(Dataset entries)
Segment Open
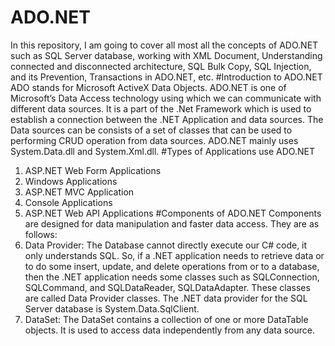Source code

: # ADO.NET
In this repository, I am going to cover all most all the concepts of ADO.NET such as SQL Server database, working with XML Document, Understanding connected and disconnected architecture, SQL Bulk Copy, SQL Injection, and its Prevention, Transactions in ADO.NET, etc.
#Introduction to ADO.NET
ADO stands for Microsoft ActiveX Data Objects. ADO.NET is one of Microsoft’s Data Access technology using which we can communicate with different data sources. It is a part of the .Net Framework which is used to establish a connection between the .NET Application and data sources. The Data sources can be consists of a set of classes that can be used to performing CRUD operation from data sources. ADO.NET mainly uses System.Data.dll and System.Xml.dll.
#Types of Applications use ADO.NET
1.	ASP.NET Web Form Applications
2.	Windows Applications
3.	ASP.NET MVC Application
4.	Console Applications
5.	ASP.NET Web API Applications
#Components of ADO.NET
Components are designed for data manipulation and faster data access. They are as follows:
1.	Data Provider: The Database cannot directly execute our C# code, it only understands SQL. So, if a .NET application needs to retrieve data or to do some insert, update, and delete operations from or to a database, then the .NET application needs some classes such as SQLConnection, SQLCommand, and SQLDataReader, SQLDataAdapter. These classes are called Data Provider classes. The .NET data provider for the SQL Server database is System.Data.SqlClient.
2.	DataSet: The DataSet contains a collection of one or more DataTable objects. It is used to access data independently from any data source.
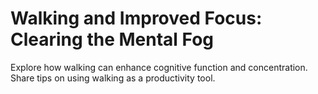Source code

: # Walking and Improved Focus: Clearing the Mental Fog

Explore how walking can enhance cognitive function and concentration.
Share tips on using walking as a productivity tool.
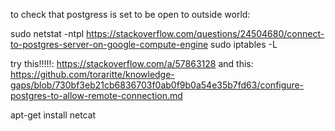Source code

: to check that postgress is set to be open to outside world:

 sudo netstat -ntpl   https://stackoverflow.com/questions/24504680/connect-to-postgres-server-on-google-compute-engine
 sudo iptables -L
 


try this!!!!!: https://stackoverflow.com/a/57863128
and this: https://github.com/toraritte/knowledge-gaps/blob/730bf3eb21cb6836703f0ab0f9b0a54e35b7fd63/configure-postgres-to-allow-remote-connection.md

apt-get install netcat
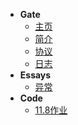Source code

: * **Gate**
  * [主页](/)
  * [简介](page/gate)
  * [协议](page/right)
  * [日志](page/logs)
* **Essays**
  * [异常](personal/wrong)
* **Code**
  - [11.8作业](code/11.8h)
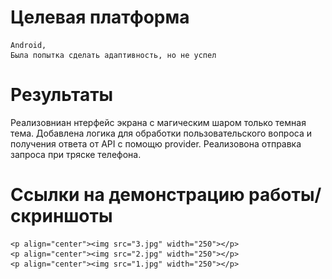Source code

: # Целевая платформа
    Android,
    Была попытка сделать адаптивность, но не успел
# Результаты
Реализовниан нтерфейс экрана с магическим шаром только темная тема.
Добавлена логика для обработки пользовательского вопроса и получения ответа от API с помощю provider.
Реализовона отправка запроса при тряске телефона.


# Ссылки на демонстрацию работы/скриншоты

    <p align="center"><img src="3.jpg" width="250"></p>
    <p align="center"><img src="2.jpg" width="250"></p>
    <p align="center"><img src="1.jpg" width="250"></p>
Segment Closed
## Problem requirements
Copy the data character for character, but drop all pictures from the copy.

## Solution to this problem
Source code

: # ADO.NET
In this repository, I am going to cover all most all the concepts of ADO.NET such as SQL Server database, working with XML Document, Understanding connected and disconnected architecture, SQL Bulk Copy, SQL Injection, and its Prevention, Transactions in ADO.NET, etc.
#Introduction to ADO.NET
ADO stands for Microsoft ActiveX Data Objects. ADO.NET is one of Microsoft’s Data Access technology using which we can communicate with different data sources. It is a part of the .Net Framework which is used to establish a connection between the .NET Application and data sources. The Data sources can be consists of a set of classes that can be used to performing CRUD operation from data sources. ADO.NET mainly uses System.Data.dll and System.Xml.dll.
#Types of Applications use ADO.NET
1.	ASP.NET Web Form Applications
2.	Windows Applications
3.	ASP.NET MVC Application
4.	Console Applications
5.	ASP.NET Web API Applications
#Components of ADO.NET
Components are designed for data manipulation and faster data access. They are as follows:
1.	Data Provider: The Database cannot directly execute our C# code, it only understands SQL. So, if a .NET application needs to retrieve data or to do some insert, update, and delete operations from or to a database, then the .NET application needs some classes such as SQLConnection, SQLCommand, and SQLDataReader, SQLDataAdapter. These classes are called Data Provider classes. The .NET data provider for the SQL Server database is System.Data.SqlClient.
2.	DataSet: The DataSet contains a collection of one or more DataTable objects. It is used to access data independently from any data source.
Source code

: # Walking and Improved Focus: Clearing the Mental Fog

Explore how walking can enhance cognitive function and concentration.
Share tips on using walking as a productivity tool.
Source code

: to check that postgress is set to be open to outside world:

 sudo netstat -ntpl   https://stackoverflow.com/questions/24504680/connect-to-postgres-server-on-google-compute-engine
 sudo iptables -L
 


try this!!!!!: https://stackoverflow.com/a/57863128
and this: https://github.com/toraritte/knowledge-gaps/blob/730bf3eb21cb6836703f0ab0f9b0a54e35b7fd63/configure-postgres-to-allow-remote-connection.md

apt-get install netcat
Source code

: * **Gate**
  * [主页](/)
  * [简介](page/gate)
  * [协议](page/right)
  * [日志](page/logs)
* **Essays**
  * [异常](personal/wrong)
* **Code**
  - [11.8作业](code/11.8h)
Source code

: # Целевая платформа
    Android,
    Была попытка сделать адаптивность, но не успел
# Результаты
Реализовниан нтерфейс экрана с магическим шаром только темная тема.
Добавлена логика для обработки пользовательского вопроса и получения ответа от API с помощю provider.
Реализовона отправка запроса при тряске телефона.


# Ссылки на демонстрацию работы/скриншоты

    <p align="center"><img src="3.jpg" width="250"></p>
    <p align="center"><img src="2.jpg" width="250"></p>
    <p align="center"><img src="1.jpg" width="250"></p>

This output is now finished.